──────── Task inputs

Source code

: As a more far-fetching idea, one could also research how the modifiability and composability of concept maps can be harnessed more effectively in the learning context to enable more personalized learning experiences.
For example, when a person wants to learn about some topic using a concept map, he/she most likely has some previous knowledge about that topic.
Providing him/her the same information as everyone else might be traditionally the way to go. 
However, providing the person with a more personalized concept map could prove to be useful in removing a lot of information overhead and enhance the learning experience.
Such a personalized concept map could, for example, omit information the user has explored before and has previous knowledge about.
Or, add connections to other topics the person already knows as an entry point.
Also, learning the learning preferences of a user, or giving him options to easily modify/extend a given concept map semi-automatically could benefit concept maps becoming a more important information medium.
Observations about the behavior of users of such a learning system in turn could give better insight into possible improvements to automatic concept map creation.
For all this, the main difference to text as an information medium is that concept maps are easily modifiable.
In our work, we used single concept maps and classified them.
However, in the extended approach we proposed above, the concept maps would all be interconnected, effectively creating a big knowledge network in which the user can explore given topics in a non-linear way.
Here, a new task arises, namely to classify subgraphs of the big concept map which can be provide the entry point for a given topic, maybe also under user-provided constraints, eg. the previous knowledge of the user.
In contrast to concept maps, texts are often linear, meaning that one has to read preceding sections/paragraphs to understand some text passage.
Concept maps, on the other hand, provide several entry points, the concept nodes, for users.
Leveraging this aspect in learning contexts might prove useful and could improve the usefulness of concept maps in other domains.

────────────────
──────── Task inputs

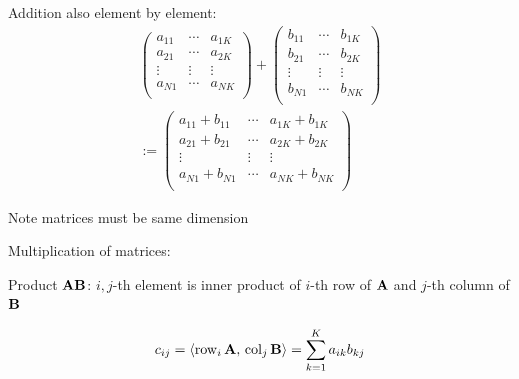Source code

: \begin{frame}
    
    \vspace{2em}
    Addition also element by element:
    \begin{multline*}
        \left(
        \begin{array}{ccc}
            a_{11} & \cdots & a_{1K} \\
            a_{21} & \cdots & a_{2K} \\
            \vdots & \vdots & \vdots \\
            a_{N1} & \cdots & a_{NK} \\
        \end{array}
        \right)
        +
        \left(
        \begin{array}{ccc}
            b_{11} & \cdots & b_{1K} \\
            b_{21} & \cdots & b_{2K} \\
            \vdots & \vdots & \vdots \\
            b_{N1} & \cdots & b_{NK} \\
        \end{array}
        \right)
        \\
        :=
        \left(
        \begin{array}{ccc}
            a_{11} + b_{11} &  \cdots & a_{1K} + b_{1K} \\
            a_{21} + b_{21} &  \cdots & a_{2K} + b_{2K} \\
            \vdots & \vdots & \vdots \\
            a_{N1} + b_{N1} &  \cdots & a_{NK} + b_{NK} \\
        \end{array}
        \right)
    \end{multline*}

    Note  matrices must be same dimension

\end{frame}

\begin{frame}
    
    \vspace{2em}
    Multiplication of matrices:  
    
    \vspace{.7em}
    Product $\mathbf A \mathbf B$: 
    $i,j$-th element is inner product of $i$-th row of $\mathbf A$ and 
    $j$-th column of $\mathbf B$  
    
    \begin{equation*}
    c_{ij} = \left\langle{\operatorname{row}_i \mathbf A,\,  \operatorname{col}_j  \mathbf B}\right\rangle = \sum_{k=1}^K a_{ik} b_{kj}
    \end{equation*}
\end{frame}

────────────────

Directions for this task:
Extract every line of the records above that contains the word "entry".

Written solution:
Or, add connections to other topics the person already knows as an entry point.
Here, a new task arises, namely to classify subgraphs of the big concept map which can be provide the entry point for a given topic, maybe also under user-provided constraints, eg. the previous knowledge of the user.
Concept maps, on the other hand, provide several entry points, the concept nodes, for users.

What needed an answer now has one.